The original Yelp Academic Dataset can be requested here: https://www.yelp.com/academic_dataset All of the data is stored with MongoLab in a cloud database call new_yelp_data. This database is named this way because Yelp updated their academic dataset recently. Before, we maintained a database with the old dataset called yelp_data. The restaurant data is stored in a collection called "businesses". We did not use the rest of the data provided in the academic dataset.
To connect to the database: mongo ds049181.mongolab.com:49181/new_yelp_data -u naho -p naho
An example query that finds all restaurants: db.businesses.find({ "categories": "Restaurants" })
We have many different variations of feature sets that allow for experimentation on the benefits on including features, including dummy features, etc.

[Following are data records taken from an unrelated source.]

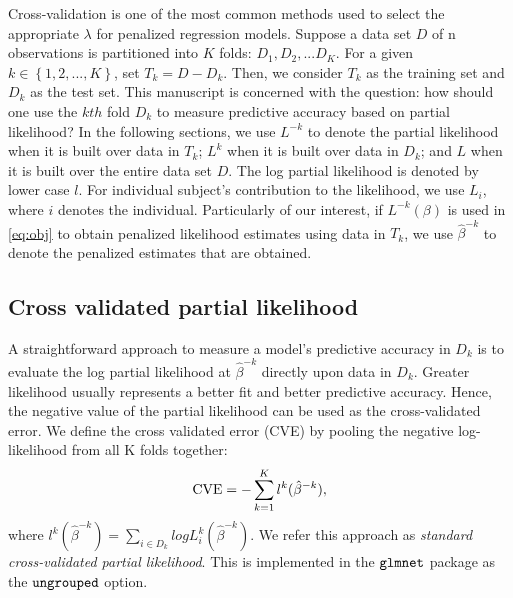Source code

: \par Cross-validation is one of the most common methods used to select the appropriate $\lambda$ for penalized regression models. Suppose a data set $D$ of n observations is partitioned into $K$ folds: $D_{1}, D_{2}, ... D_{K}$. For a given $k \in \left\{1,2, ... , K\right\}$, set $T_{k} = D - D_{k}$. Then, we consider $T_{k}$ as the training set and $D_{k}$ as the test set. This manuscript is concerned with the question: how should one use the $kth$ fold $D_{k}$ to measure predictive accuracy based on partial likelihood? In the following sections, we use $L^{-k}$ to denote the partial likelihood when it is built over data in $T_k$; $L^{k}$ when it is built over data in $D_k$; and $L$ when it is built over the entire data set $D$.  The log partial likelihood is denoted by lower case $l$. For individual subject's contribution to the likelihood, we use $L_i$, where $i$ denotes the individual. Particularly of our interest, if $L^{-k}(\beta)$ is used in \eqref{eq:obj} to obtain penalized likelihood estimates using data in $T_k$, we use $\hat{\beta}^{-k}$ to denote the penalized estimates that are obtained. 

\subsection{Cross validated partial likelihood} 
\label{Sec:cox-cv-existing}
\par A straightforward approach to measure a model's predictive accuracy in $D_k$ is to evaluate the log partial likelihood at $\hat{\beta}^{-k}$ directly upon data in $D_k$. Greater likelihood usually represents a better fit and better predictive accuracy. Hence, the negative value of the partial likelihood can be used as the cross-validated error. We define the cross validated error (CVE) by pooling the negative log-likelihood from all K folds together:
\begin{equation}
  \label{eq:standard}
  \textrm{CVE} = - \sum_{k=1}^{K} l^{k}(\hat{\beta}^{-k}),
\end{equation}
where $l^{k}(\hat{\beta}^{-k}) = \sum \limits_{i \in D_{k}} log L^{k}_{i}(\hat{\beta}^{-k})$. We refer this approach as \emph{standard cross-validated partial likelihood}. This is implemented in the $\tt{glmnet}$ package as the $\tt{ungrouped}$ option.

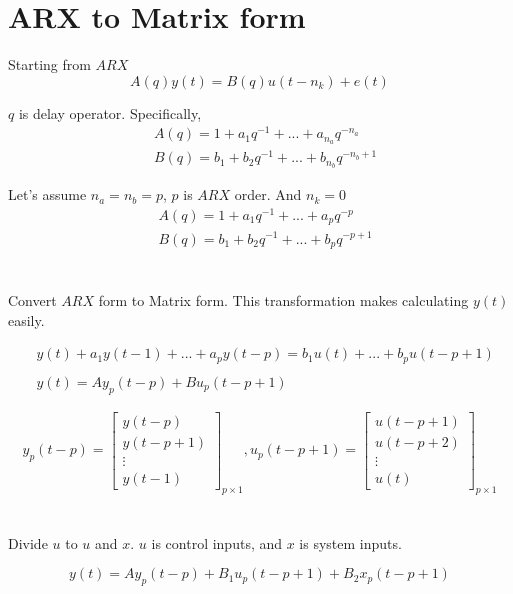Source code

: \documentclass{article}
\begin{document}
\section{ARX to Matrix form}
Starting from $ARX$
\begin{equation*}
  A(q)y(t) = B(q)u(t-n_k) +e(t)
\end{equation*}

$q$ is delay operator. Specifically,
\begin{align*}
&A(q) = 1 + a_1q^{-1} + ... + a_{n_a}q^{-n_a}\\
&B(q) = b_1 + b_2q^{-1} + ... + b_{n_b}q^{-n_b+1}
\end{align*}

Let's assume $n_a = n_b = p$, $p$ is $ARX$ order. And $n_k = 0$
\begin{align*}
&A(q) = 1 + a_1q^{-1} + ... + a_{p}q^{-p}\\
&B(q) = b_1 + b_2q^{-1} + ... + b_{p}q^{-p+1}
\end{align*}
\\
\\

Convert $ARX$ form to Matrix form.
This transformation makes calculating $y(t)$ easily.

\begin{align*}
	&y(t) + a_1y(t-1) + ... + a_{p}y(t-p) = b_1u(t) + ... + b_{p}u(t-p+1)\\\\
	&y(t) = Ay_p(t-p) + Bu_p(t-p+1)
\end{align*}

\begin{equation*}
	y_p(t-p) =
	\begin{bmatrix}
		y(t-p)\\
		y(t-p+1)\\
		\vdots\\
		y(t-1)
	\end{bmatrix}_{p\times1}
	,u_p(t-p+1) = 
	\begin{bmatrix}
		u(t-p+1)\\
		u(t-p+2)\\
		\vdots\\
		u(t)
	\end{bmatrix}_{p\times1}
\end{equation*}
\\
\\
Divide $u$ to $u$ and $x$. $u$ is control inputs, and $x$ is system inputs.

\begin{equation}\label{eq:1}
	y(t) = Ay_p(t-p) + B_{1}u_p(t-p+1) + B_{2}x_p(t-p+1)
\end{equation}
\\
\\
\end{document}
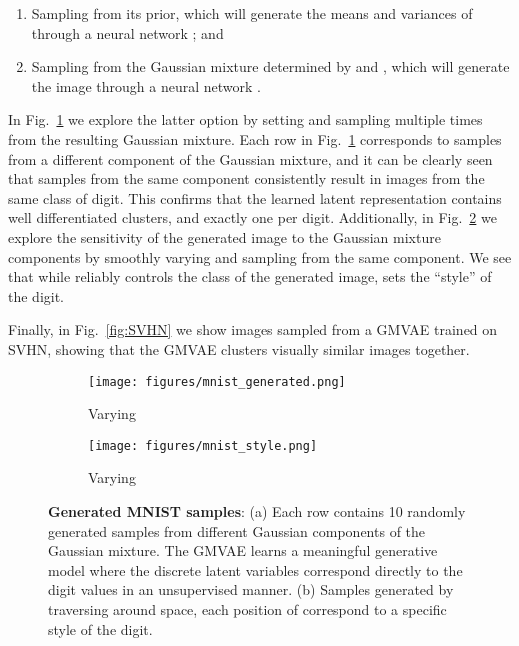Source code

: \documentclass{article} \usepackage{iclr2017_conference,times}
\begin{document}
\begin{enumerate}
\item Sampling  from its prior, which will generate the means and variances of  through a neural network ; and
\item Sampling  from the Gaussian mixture determined by  and , which will generate the image through a neural network .
\end{enumerate}

In Fig.~\ref{fig:mnist_gen} we explore the latter option by setting  and sampling multiple times from the resulting Gaussian mixture. Each row in Fig.~\ref{fig:mnist_gen} corresponds to samples from a different component of the Gaussian mixture, and it can be clearly seen that samples from the same component consistently result in images from the same class of digit. This confirms that the learned latent representation contains well differentiated clusters, and exactly one per digit. Additionally, in Fig.~\ref{fig:mnist_style} we explore the sensitivity of the generated image to the Gaussian mixture components by smoothly varying  and sampling from the same component. We see that while  reliably controls the class of the generated image,  sets the ``style'' of the digit.

Finally, in Fig.~\ref{fig:SVHN} we show images sampled from a GMVAE trained on SVHN, showing that the GMVAE clusters visually similar images together.

\begin{figure}[h]
\centering
	\begin{subfigure}{.5\textwidth}
		\centering
		\texttt{[image: figures/mnist\_generated.png]}
		\caption{Varying }
        \label{fig:mnist_gen}
	\end{subfigure}\begin{subfigure}{.5\textwidth}
		\centering
		\texttt{[image: figures/mnist\_style.png]}
		\caption{Varying }
        \label{fig:mnist_style}
	\end{subfigure}
\caption{\textbf{Generated MNIST samples}: (a) Each row contains 10 randomly generated samples from different Gaussian components of the Gaussian mixture. The GMVAE learns a meaningful generative model where the discrete latent variables  correspond directly to the digit values in an unsupervised manner. (b) Samples generated by traversing around  space, each position of  correspond to a specific style of the digit.}
\label{fig:mnist}
\end{figure}
\end{document}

Check out attributes.txt for a comprehensive list of possible features A small snippet of that file shows the attribute, percent of restaurants for which it appears, primitive type, etc:
key | types | occurrences | percents |
---|---|---|---|
attributes.Good For Groups | Boolean | 19893 | 90.86881052439247 |
attributes.Attire | String | 19824 | 90.55362689566965 |
attributes.Take-out | Boolean | 19769 | 90.30239356842682 |
attributes.Good for Kids | Boolean | 19643 | 89.72684085510689 |
attributes.Outdoor Seating | Boolean | 19370 | 88.47980997624703 |
attributes.Takes Reservations | Boolean | 19262 | 87.98647907911565 |
We use a variety of loaders to get restaurant data in different forms. These loaders experiment with various forms of dummy variables
- loader_all_features.py only loads restaurants that have every feature we are examining. This loader only uses features that appear in at least 50% of restaurants
- loader_dummy_middle.py loads every single restaurant. For every missing feature, that feature is replaced with the halfway point of possible dummy variables. For example, the price_range feature can be anything from 1 to 4. For restaurants missing this feature, we set it to 2.5.
- loader_dummy_average.py loads every single restaurant. For every missing feature, that feature is replaced with the average value for that dummy variable. For restaurants missing the price_range feature, for example, we set it to approximately 1.8
The code used for the neural network model can be found in network.py
We used Hold Out Validation with each of our three loaders. Each loader has an associated hold out validator:
- hold_out_validation_all_features.py
- hold_out_validation_average_features.py
- hold_out_validation_middle_features.py
Each hold out validator runs many different neural networks on the loaded data. These networks vary with respect to the number of hidden layers they contain and the number of nodes per hidden layer. When the validator finishes, it writes results into files in a directory called outputs/. Each validator takes approximately 12 hours.
An example of running the validator on all features (which takes the least time, approximately 6 hours): python hold_out_validation_all_features.py
Note: If you are having difficulties, make sure you have created an outputs directory.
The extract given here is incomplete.